The common thread between these nontraditional CSAs is the idea of connecting with the community to create awareness and get people excited about experimenting with their product—whether it’s a silkscreen print from the CSA PGH art box or a new whiskey straight from Wigle’s tasting room. While the products may be vastly different, the visions are not.

“It’s about reestablishing a relationship with art and the community. It’s extreme. It gets people talking,” explains Bill Rodgers, the general manager of the New Hazlett Theater in Northside where their CSA program heads into its third year. At $100 per year, its shareholders are not only supporting the theater, but also investing in its community artists.

Getting ready for a performance at the New Hazlett.

Jennifer Myers getting ready for her performance at the New Hazlett on Friday, December 12.

For the six annual performers—whose genres range from theater, dance, music, performance art and spoken word—it starts with a project proposal and application process to be reviewed by a select panel of local artists. (Applications now open online for the 2015/2016 CSA). The top six are selected and get one hour of their allotted month on the New Hazlett stage.

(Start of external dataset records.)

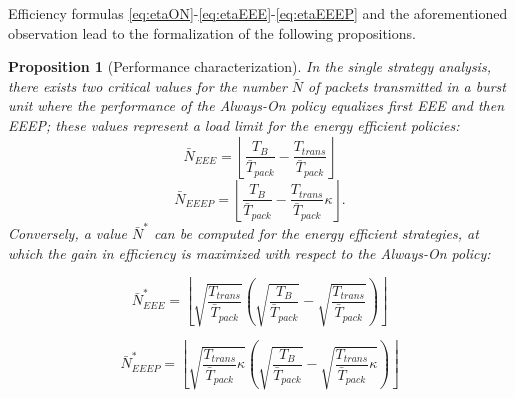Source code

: \documentclass[journal,10pt,twoside,final]{IEEEtran}
\newtheorem{proposition}{Proposition}
\begin{document}
Efficiency formulas \eqref{eq:etaON}-\eqref{eq:etaEEE}-\eqref{eq:etaEEEP} and the aforementioned observation lead to the formalization of the following propositions.
\begin{proposition} [Performance characterization] In the single strategy analysis, there exists two critical values for the number $\bar{N}$ of packets transmitted in a burst unit where the performance of the Always-On policy equalizes first EEE and then EEEP; 
these values represent a load limit for the energy efficient policies:
\begin{equation}
\bar{N}_{EEE} = \left\lfloor\frac{T_B}{\bar{T}_{pack}}-\frac{T_{trans}}{\bar{T}_{pack}}\right\rfloor
\label{eq:EEEloadlimit}
\end{equation}
\begin{equation}
\bar{N}_{EEEP} = \left\lfloor\frac{T_B}{\bar{T}_{pack}} -\frac{T_{trans}}{\bar{T}_{pack}}\kappa\right\rfloor.
\label{eq:EEEPloadlimit}
\end{equation}
Conversely, a value $\bar{N}^\ast$ can be computed for the energy efficient strategies, at which the gain in efficiency is maximized with respect to the Always-On policy: 

\begin{equation}
\bar{N}^\ast_{EEE} = \left\lfloor\sqrt{\frac{T_{trans}}{\bar{T}_{pack}}} \left(\sqrt{\frac{T_B}{\bar{T}_{pack}}} - \sqrt{\frac{T_{trans}}{\bar{T}_{pack}}} \right)\right\rfloor
\label{eq:EEEoptimal}
\end{equation}

\begin{equation}
\bar{N}^\ast_{EEEP} = \left\lfloor\sqrt{\frac{T_{trans}}{\bar{T}_{pack}}\kappa} \left(\sqrt{\frac{T_B}{\bar{T}_{pack}}} - \sqrt{\frac{T_{trans}}{\bar{T}_{pack}}\kappa} \right)\right\rfloor
\label{eq:EEEPoptimal}
\end{equation}
\label{prop:prop1}
\end{proposition}
\end{document}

There is no opening night. There’s one night—one captivating hour where the hard work and artist’s vision binds together. The performer gets the spotlight and the sensation of a packed house. The shareholder gets a unique theater experience, and hopefully leaves with a broader scope on performance art. One shareholder recently sent his praises of a CSA performance by saying, “All 8 of us saw something totally original, exploratory, inspiring, unprecedented, etc, that without you, we’d never have seen the likes of: a fully expressed creative vision!”

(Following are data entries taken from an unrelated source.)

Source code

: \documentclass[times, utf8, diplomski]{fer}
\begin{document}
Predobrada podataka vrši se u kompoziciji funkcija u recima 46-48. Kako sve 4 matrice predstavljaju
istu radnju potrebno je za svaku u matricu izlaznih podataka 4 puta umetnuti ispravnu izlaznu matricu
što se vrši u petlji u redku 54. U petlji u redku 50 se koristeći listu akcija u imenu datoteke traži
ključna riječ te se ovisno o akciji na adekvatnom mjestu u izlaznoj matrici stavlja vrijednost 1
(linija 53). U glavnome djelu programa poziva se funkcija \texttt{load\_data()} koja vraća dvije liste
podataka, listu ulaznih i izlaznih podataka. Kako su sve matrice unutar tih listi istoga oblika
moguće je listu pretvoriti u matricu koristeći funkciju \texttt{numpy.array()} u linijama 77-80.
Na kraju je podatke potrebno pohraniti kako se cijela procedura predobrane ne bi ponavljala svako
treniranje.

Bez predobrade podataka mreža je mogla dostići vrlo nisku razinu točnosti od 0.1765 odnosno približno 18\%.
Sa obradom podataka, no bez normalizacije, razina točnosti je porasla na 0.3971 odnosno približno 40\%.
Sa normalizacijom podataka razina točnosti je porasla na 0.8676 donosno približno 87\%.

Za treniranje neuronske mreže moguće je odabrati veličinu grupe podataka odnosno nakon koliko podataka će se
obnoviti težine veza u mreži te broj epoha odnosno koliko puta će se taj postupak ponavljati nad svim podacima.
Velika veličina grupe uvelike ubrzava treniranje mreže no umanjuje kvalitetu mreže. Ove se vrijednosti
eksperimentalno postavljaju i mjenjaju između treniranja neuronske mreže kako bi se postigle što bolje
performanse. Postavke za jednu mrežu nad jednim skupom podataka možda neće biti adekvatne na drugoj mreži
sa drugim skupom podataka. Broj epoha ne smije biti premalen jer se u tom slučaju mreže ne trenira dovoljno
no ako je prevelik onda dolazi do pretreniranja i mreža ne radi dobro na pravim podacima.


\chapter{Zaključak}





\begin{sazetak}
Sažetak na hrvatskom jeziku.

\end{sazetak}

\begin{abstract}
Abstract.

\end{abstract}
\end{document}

CSA PGH creates boxes of art to “feed the public’s cultural appetite.” From the looks ot if, the community is hungry for these shares. In 2013, its inaugural year, 50 boxes featuring six local artist’s works sold out almost immediately.

Some things shareholders might find in the art box? Paintings inspired by the lyrics of Leonard Cohen on discarded book covers, a fantastical stop motion animated video or a photographic print of a collage formation created from everyday materials. The box is packed with original, local and engaging visual art.

This season there are a few shares left. Community members can invest in a full share ($450) stocked with visual art pieces from local artists Edith Abeyta, Cara Erskine, Alexis Gideon, Jennifer Nagle Myers, Lucia Nhamo, Barbara Weissberger. A half share ($225) includes art from Dave Montano, Jim Rugg, Jasen Lex and Alisha Wormsley.

A mysterious aspect and level of intrigue is attached to the CSA—the anticipation of not knowing what you are going to get and what you’re going to do with it. “The art becomes a really interesting object for them to think about and engage with,” says Casey Droege, the project manager of CSA PGH. “The pieces start a conversation and creates a relationship between arts and the community.”